_Exercise description:_ Give only the number of lines below that contain the word "submit".

==*==

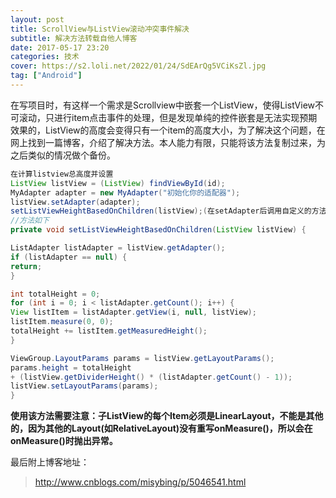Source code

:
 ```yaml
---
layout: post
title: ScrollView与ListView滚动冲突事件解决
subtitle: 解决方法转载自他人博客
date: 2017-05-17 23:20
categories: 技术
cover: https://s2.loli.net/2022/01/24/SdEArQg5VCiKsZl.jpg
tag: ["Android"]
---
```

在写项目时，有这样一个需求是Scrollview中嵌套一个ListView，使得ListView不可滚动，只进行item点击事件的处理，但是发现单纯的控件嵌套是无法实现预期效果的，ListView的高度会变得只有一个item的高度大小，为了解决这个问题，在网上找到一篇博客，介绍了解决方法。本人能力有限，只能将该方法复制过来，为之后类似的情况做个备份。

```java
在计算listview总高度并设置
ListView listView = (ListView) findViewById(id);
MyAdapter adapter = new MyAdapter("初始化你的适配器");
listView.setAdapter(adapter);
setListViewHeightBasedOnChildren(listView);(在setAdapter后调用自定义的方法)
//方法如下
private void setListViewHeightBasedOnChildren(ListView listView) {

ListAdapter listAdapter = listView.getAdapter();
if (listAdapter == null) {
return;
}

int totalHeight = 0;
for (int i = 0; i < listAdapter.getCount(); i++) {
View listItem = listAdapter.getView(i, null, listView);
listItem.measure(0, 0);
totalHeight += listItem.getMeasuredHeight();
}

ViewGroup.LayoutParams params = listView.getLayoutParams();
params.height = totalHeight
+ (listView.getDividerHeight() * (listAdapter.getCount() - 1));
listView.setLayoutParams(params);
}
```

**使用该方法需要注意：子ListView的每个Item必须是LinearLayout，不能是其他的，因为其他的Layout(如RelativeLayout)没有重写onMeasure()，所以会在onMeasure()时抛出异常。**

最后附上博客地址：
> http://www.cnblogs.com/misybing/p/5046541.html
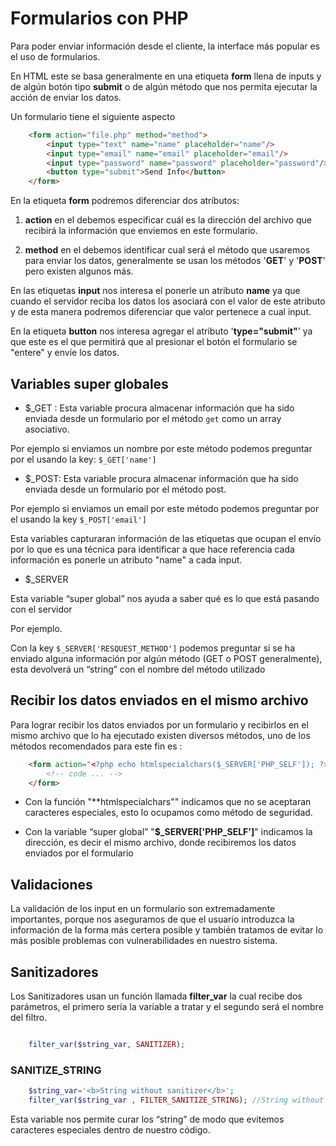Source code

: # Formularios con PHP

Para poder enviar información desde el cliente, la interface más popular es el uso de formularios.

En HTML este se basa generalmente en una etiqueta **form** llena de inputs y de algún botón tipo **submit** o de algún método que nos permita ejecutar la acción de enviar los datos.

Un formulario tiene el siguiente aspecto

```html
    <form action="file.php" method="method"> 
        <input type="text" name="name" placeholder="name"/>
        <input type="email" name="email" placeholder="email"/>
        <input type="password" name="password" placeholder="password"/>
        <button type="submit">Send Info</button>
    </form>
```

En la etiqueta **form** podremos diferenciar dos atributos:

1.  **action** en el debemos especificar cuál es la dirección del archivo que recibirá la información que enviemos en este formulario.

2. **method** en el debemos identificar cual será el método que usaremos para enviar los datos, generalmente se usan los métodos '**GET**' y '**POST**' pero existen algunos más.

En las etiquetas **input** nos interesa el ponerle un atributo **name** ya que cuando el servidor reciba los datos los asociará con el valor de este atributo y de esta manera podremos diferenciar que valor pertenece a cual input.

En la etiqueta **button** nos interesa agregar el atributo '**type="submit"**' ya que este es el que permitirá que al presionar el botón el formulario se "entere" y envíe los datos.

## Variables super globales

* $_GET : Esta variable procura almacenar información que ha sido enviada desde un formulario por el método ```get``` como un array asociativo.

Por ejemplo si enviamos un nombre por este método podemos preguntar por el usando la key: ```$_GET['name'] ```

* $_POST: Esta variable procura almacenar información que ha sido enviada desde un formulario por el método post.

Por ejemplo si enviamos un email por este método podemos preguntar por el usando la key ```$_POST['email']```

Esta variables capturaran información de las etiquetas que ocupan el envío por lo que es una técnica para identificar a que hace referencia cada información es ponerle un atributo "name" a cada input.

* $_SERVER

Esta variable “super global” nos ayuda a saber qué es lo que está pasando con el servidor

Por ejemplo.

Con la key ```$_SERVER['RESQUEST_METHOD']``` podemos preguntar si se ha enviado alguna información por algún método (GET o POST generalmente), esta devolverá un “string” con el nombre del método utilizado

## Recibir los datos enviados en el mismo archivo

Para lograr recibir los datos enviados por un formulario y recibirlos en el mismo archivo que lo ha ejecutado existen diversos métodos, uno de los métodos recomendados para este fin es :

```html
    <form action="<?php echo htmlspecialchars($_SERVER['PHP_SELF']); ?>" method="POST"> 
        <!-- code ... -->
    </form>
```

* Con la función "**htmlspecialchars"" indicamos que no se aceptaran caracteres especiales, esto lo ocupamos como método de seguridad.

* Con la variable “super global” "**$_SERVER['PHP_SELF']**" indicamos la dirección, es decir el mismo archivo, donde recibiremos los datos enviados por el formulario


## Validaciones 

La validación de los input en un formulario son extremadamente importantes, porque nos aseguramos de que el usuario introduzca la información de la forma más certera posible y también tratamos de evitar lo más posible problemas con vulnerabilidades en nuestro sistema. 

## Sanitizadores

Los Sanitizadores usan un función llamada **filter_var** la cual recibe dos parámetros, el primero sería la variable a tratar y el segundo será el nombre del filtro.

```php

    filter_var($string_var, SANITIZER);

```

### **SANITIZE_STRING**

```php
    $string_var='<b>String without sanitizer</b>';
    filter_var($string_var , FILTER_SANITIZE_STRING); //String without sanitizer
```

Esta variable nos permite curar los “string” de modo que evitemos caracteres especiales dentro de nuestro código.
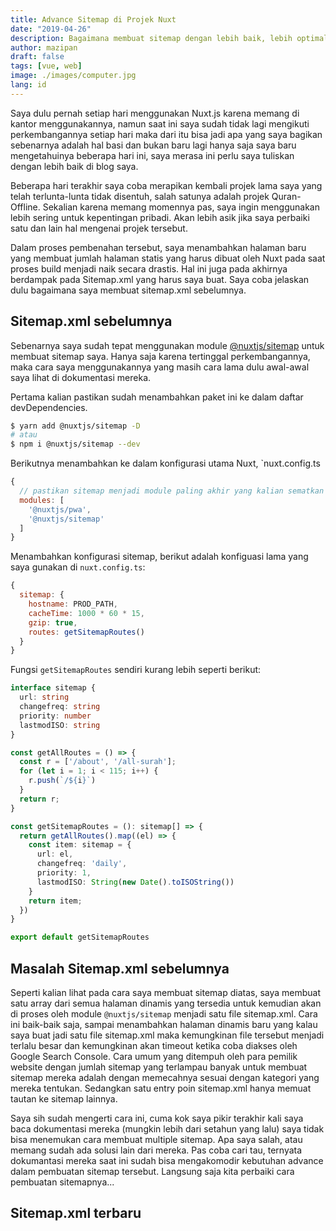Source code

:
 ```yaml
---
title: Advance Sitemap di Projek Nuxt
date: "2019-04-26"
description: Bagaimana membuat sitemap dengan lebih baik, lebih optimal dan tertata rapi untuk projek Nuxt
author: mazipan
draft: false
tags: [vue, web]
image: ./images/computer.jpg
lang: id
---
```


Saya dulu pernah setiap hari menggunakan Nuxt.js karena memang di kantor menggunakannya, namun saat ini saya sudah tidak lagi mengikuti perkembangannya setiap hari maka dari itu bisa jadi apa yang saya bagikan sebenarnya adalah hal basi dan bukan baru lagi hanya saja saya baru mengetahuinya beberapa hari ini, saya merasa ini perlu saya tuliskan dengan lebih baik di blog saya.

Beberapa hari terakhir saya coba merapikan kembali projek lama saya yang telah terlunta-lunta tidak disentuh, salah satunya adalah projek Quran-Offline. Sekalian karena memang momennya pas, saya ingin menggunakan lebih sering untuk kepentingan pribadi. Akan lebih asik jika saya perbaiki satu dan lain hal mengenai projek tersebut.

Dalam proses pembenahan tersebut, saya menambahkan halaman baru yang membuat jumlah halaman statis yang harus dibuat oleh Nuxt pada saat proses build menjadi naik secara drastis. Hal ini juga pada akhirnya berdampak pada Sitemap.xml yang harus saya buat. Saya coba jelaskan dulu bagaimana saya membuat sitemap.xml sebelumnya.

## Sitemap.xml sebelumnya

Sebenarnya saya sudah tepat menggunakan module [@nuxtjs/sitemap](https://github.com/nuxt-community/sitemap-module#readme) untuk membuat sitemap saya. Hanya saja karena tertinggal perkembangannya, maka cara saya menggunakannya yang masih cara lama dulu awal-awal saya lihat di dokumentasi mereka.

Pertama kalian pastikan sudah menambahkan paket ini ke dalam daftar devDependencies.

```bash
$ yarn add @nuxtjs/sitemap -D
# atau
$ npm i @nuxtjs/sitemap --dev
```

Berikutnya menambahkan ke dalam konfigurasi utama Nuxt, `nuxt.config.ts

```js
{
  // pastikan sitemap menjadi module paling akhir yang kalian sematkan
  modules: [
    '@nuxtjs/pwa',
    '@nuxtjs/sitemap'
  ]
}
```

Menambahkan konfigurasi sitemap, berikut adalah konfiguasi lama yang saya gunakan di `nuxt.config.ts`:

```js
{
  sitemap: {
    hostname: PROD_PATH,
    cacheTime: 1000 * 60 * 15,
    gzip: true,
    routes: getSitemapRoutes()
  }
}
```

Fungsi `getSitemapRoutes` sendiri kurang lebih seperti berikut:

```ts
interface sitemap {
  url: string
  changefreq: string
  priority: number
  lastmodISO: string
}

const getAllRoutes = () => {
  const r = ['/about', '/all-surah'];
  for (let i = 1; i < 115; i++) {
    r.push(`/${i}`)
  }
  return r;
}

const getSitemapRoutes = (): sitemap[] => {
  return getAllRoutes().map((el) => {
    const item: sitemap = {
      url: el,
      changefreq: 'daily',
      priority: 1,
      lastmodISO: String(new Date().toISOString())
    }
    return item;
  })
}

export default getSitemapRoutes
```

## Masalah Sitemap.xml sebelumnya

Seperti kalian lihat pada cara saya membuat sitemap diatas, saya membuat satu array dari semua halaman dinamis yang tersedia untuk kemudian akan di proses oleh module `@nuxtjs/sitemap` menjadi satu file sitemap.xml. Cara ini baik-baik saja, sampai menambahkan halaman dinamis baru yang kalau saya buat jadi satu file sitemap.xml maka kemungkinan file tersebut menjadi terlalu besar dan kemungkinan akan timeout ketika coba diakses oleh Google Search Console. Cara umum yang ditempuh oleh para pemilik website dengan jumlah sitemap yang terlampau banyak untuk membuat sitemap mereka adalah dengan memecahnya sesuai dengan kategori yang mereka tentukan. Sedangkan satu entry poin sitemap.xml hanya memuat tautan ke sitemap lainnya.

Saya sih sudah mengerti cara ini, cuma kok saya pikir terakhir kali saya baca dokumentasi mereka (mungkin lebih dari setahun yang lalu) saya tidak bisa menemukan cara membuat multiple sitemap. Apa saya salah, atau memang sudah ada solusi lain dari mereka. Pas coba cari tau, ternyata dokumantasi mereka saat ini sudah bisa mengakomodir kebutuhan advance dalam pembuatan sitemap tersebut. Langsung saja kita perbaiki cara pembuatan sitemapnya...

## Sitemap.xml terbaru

==*==

_Result of the task:_ 3